Exercise requirements: Give the lines again exactly as they appear, beginning at the one with "picture and transforming" and ending at the last line of the records.

(Records from a data collection)
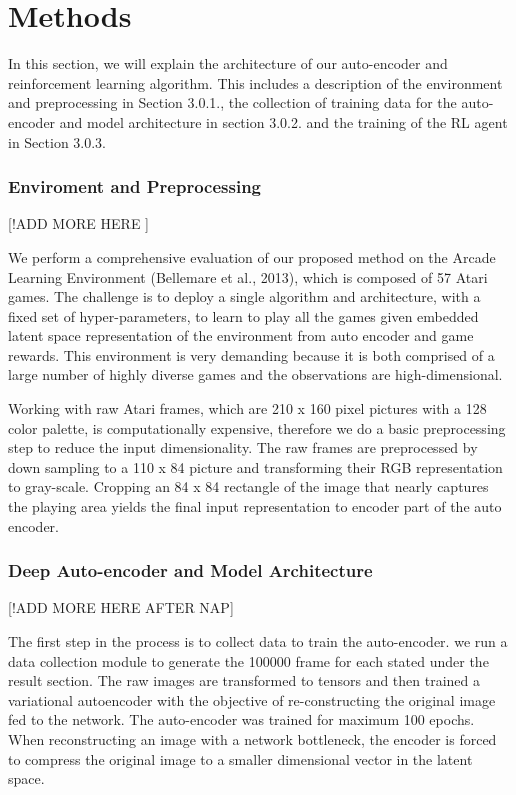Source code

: \chapter{Methods }

In this section, we will explain the architecture of our auto-encoder and reinforcement learning algorithm. 
This includes a description of the environment and preprocessing  
in Section 3.0.1., 
the collection of training data for the auto-encoder and model architecture in section 
3.0.2. and the training of the RL agent in Section  3.0.3.


\subsection{Enviroment and Preprocessing}
[!ADD MORE HERE ]

We perform a comprehensive evaluation of our 
proposed method on the Arcade Learning Environment (Bellemare et al., 2013), 
which is composed of 57 Atari games. 
The challenge is to deploy a single algorithm and architecture, 
with a fixed set of hyper-parameters, 
to learn to play all the games given embedded latent space 
representation of the environment from auto encoder and game rewards. 
This environment is very demanding because it is both 
comprised of a large number of highly diverse games and the observations are high-dimensional.

Working with raw Atari frames, 
which are 210 x 160 pixel pictures with a 
128 color palette, is computationally expensive, therefore we do a 
basic preprocessing step to reduce the input dimensionality. 
The raw frames are preprocessed by down sampling to a 110 x 84 
picture and transforming their RGB representation to gray-scale.
Cropping an 84 x 84 rectangle of the image that nearly 
captures the playing area yields the final input representation to encoder part of the auto encoder.


\subsection{Deep Auto-encoder and Model Architecture}
[!ADD MORE HERE AFTER NAP]

The first step in the process is to collect data to train the auto-encoder. 
we run a data collection module to generate the 100000 frame 
for each stated under the result section.
The raw images are transformed to tensors and then trained a variational autoencoder 
with the objective of re-constructing the original image fed to the network. 
The auto-encoder was trained for maximum  100 epochs.
When reconstructing an image with a network bottleneck, 
the encoder is forced to compress the original image to a smaller dimensional vector in the latent space.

Written reply:
picture and transforming their RGB representation to gray-scale.
Cropping an 84 x 84 rectangle of the image that nearly 
captures the playing area yields the final input representation to encoder part of the auto encoder.


\subsection{Deep Auto-encoder and Model Architecture}
[!ADD MORE HERE AFTER NAP]

The first step in the process is to collect data to train the auto-encoder. 
we run a data collection module to generate the 100000 frame 
for each stated under the result section.
The raw images are transformed to tensors and then trained a variational autoencoder 
with the objective of re-constructing the original image fed to the network. 
The auto-encoder was trained for maximum  100 epochs.
When reconstructing an image with a network bottleneck, 
the encoder is forced to compress the original image to a smaller dimensional vector in the latent space.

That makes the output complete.